Soñé una forma monoteísta que me hizo lanzarme
al desierto contrario a la Meca
en busca de feligreses, de perros
moribundos, tatuados con los otros recuerdos
de los que yo soy madre.
Intenté soltar mi Palabra,
pero las opresoras bocanadas de arena
me secuestraban la traquea,
y me hacían olvidar mi Arabia,
y me cegaban los ojos como una inmensa lagaña de oportunidades.
No hay Yo más que Yo, les prometí
y cuando sufrieron hambres y penas me siguieron,
y me repitieron mis palabras a coro,
en sonetos bisiestos.
Dijeron que atraparían todo el desierto en bolsas de plástico
y yo les creí, del mismo modo que ellos creían en mi.

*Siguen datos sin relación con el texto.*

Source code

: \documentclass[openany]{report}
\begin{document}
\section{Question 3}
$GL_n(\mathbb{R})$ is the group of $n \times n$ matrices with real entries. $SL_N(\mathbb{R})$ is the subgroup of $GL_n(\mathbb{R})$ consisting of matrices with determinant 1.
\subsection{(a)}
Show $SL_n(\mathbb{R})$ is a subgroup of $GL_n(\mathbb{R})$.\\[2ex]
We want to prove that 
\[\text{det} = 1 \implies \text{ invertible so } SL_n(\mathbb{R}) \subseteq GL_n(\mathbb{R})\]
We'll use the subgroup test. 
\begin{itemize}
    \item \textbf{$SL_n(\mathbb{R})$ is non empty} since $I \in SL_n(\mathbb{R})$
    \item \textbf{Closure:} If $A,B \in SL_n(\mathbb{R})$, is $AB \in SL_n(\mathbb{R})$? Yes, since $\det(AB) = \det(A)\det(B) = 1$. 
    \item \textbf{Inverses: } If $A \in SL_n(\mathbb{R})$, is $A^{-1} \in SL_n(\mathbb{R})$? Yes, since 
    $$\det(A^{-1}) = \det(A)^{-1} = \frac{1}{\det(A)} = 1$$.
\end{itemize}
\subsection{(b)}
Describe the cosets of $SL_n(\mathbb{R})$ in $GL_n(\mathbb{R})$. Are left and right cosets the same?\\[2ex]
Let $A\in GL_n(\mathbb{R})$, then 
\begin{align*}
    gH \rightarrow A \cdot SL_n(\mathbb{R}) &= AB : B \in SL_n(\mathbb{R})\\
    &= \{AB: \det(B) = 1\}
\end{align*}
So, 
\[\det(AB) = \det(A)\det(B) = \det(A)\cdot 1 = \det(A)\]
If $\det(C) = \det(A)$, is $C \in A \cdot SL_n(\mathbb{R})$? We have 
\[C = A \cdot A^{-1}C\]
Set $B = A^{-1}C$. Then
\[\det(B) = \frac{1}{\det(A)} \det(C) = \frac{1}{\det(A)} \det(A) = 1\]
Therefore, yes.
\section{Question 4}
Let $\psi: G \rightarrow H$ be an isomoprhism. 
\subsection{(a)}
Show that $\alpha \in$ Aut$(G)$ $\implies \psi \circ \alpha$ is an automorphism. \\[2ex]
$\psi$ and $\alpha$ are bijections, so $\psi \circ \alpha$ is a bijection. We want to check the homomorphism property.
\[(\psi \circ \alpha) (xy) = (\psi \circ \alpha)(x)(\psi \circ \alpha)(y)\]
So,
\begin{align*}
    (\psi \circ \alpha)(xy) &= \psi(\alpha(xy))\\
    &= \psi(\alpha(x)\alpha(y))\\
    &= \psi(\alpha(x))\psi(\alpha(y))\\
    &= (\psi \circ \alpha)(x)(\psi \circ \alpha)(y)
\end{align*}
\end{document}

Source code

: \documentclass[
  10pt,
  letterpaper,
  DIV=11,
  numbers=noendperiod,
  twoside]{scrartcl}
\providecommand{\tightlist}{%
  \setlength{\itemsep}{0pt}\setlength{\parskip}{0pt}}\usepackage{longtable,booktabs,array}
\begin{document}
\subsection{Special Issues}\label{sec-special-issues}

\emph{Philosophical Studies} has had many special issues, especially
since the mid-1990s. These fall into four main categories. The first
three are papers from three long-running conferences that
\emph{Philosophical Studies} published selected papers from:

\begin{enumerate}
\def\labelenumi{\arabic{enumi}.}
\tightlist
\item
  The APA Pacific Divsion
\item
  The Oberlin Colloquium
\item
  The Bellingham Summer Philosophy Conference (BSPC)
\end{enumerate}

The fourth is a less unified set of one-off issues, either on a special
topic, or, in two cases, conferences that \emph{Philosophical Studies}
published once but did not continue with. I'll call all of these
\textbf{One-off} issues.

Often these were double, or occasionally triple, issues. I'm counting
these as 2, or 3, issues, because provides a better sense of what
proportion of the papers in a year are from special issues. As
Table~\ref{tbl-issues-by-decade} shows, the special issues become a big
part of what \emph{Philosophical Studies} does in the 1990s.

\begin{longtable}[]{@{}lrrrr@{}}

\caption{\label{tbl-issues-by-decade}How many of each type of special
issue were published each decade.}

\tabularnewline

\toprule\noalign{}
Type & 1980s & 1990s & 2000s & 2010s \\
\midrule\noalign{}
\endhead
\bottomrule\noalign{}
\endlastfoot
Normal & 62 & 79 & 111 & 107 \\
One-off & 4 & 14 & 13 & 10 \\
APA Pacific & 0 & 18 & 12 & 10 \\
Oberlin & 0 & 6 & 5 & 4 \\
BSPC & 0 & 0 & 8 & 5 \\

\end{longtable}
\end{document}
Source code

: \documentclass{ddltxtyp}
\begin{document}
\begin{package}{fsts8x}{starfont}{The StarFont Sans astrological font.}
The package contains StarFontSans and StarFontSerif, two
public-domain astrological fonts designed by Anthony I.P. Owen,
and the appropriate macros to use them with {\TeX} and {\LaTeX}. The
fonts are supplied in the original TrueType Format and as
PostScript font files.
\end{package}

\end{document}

Me acomodaron el trono en el tope de la montaña,
observé cómo mandaron a las niñas descalzas
a aprehender el seco de mediodía.
Sentí que era un halago,
e ignoré por completo que los pequeñísimos pies
se deshacían en pus y sudor.
A los impuros les advertí
que mis seguidores harían lo que fuera por mí,
les ofrecí la oportunidad de unirse a mi Ummah.
¿Quién eres, Califa Señora?, en sus pergaminos de lágrimas,
les contesté que era Yo,
Que las estrellas brillan aún en el cenit.
O eso quise hacer.
Pero la arena sólo me permitió un “Soy”.
Le fue suficiente, pensé, porque cayeron en sus rodillas
Dispuestos a ser consumidos por las criaturas de abajo
Regresé, al fin del día, al trono en la montaña
Acaricié los huesos que lo componían
y elevé la mirada hasta lo alto, por encima
de las niñas descalzas, que ya no eran.
Tan arriba y distanciada, sentí que por fin
estaba sola, y atreví cerrar los ojos.